Off to the east I noticed a flicker of light through the tangle of branches. Ah, the moon! Thin as a twig and balancing on its bright edge, the sickle slowly climbed the sky as morning twilight bloomed. Usually, a crescent's bright, sunlit edge catches your attention first. This time the earth-lit portion stole the show. It was so bright and distinct.
Earth's clouds and surface reflect sunlight into space, some of which the moon reflects back to our eyes. Since the light is twice-reflected it's much weaker than the sunshine part, the reason earthshine looks gray and mysterious compared to the crescent. It's best visible shortly before and after the new moon. At these times, the Earth appears full (Full Earth) from the moon and reflects the maximum amount of light.
Like me, the moon was getting old — it had aged all of 27.5 days. While that sounds young, it's ancient by lunar standards. The oldest the moon can get is 29.5 days. Then it's reborn as a New Moon and begins the aging cycle all over again. On Oct. 26 at dusk, it will be a tender waxing crescent just 1.5 days old, practically a newborn.
Some people believe in reincarnation and multiple lives. I wish I was one of them. I'm pretty sure that my odometer will reach a finite number and not roll over. But at least the lunar cycle offers a hint of what eternity is about.
On Monday morning, Oct. 24, you can spot an even older moon. Aged 28.5 days, it will be just a day or less before new depending on your location. Look low above the eastern horizon about 40 minutes before sunrise for a crescent fragile enough to crumble in the breeze. Mercury will shine directly below the waning moon, giving us one last, easy chance to to spot the innermost planet before it disappears in the sun's glare.
Use binoculars. The two will be a degree or less apart and 3°-4° above the horizon. Once you've seen them in binos, try to spot the pair without optical aid. This sunrise calculator will help plan your outing. Once you know when the sun comes up, back up an hour and arrive at your observing site at that time.

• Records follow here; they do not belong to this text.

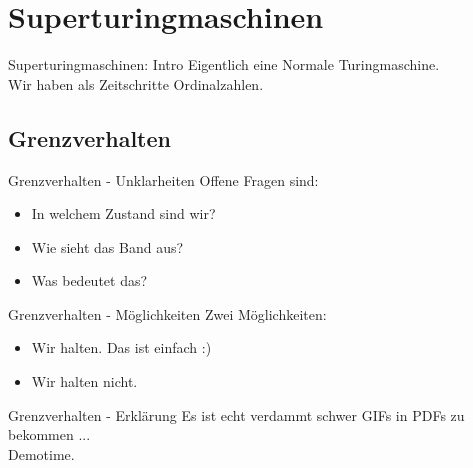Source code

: \section{Superturingmaschinen}

\begin{frame}[c]{Superturingmaschinen: Intro}
    \Large
    Eigentlich eine Normale Turingmaschine. \\
    \pause
    Wir haben als Zeitschritte Ordinalzahlen.
\end{frame}

\subsection{Grenzverhalten}

\begin{frame}[c]{Grenzverhalten - Unklarheiten}
    \Large
    Offene Fragen sind:
    \begin{itemize}
            \pause
        \item In welchem Zustand sind wir?
            \pause
        \item Wie sieht das Band aus?
            \pause
        \item Was bedeutet das?
    \end{itemize}
\end{frame}


\begin{frame}[c]{Grenzverhalten - Möglichkeiten}
    \Large
    Zwei Möglichkeiten:
    \begin{itemize}
            \pause
        \item Wir halten.
            \pause
            Das ist einfach :)
            \pause
        \item Wir halten nicht.
    \end{itemize}
\end{frame}


\begin{frame}[c]{Grenzverhalten - Erklärung}
    \Large
    \pause
    Es ist echt verdammt schwer GIFs in PDFs zu bekommen ... \\
    \pause
    Demotime.
\end{frame}


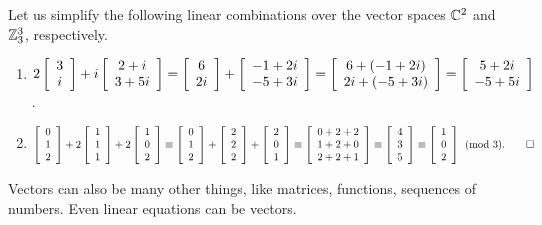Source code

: \begin{Exam} Let us simplify the following linear combinations over the vector spaces $\C^2$ and $\Z_3^3$, respectively.
\begin{enumerate}
\item $2\mtx{c}{3\\ i} + i\mtx{c}{2+i\\ 3+5i} = \mtx{c}{6\\2i} + \mtx{c}{-1+2i\\ -5+3i} = \mtx{c}{6+(-1+2i)\\ 2i + (-5+3i)} = \mtx{c}{5+2i\\-5+5i}$.\\

\item $\vr{0\\1\\2} + 2\vr{1\\1\\1} + 2\vr{1\\0\\2} \equiv \vr{0\\1\\2} + \vr{2\\2\\2} + \vr{2\\0\\1} \equiv \mtx{c}{0+2+2\\ 1+2+0\\2+2+1} \equiv \mtx{c}{4\\3\\5} \equiv \mtx{c}{1\\0\\2} \pmod 3. \hfill\qedhere$
\end{enumerate}
\end{Exam}\vs

Vectors can also be many other things, like matrices,  functions, sequences of numbers. Even linear equations can be vectors. \\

The farther west you live, the closer the moon and Mercury approach one another. From Denver they'll be just 1/2° or one moon-diameter apart, while from coastal cities like San Francisco and Los Angeles, the crescent occults (covers) the planet shortly after the duo rises.
To better know exactly where to look and when, especially if you hope to see the occultation, download the free Star Chart app or another stargazing app of your choice. To find it, Google "Star Map app Android" or "Star Chart app iPhone." I hope your forecast is better than mine. I'm pretty sure we'll be clouded out. Let us know what you see — clear skies!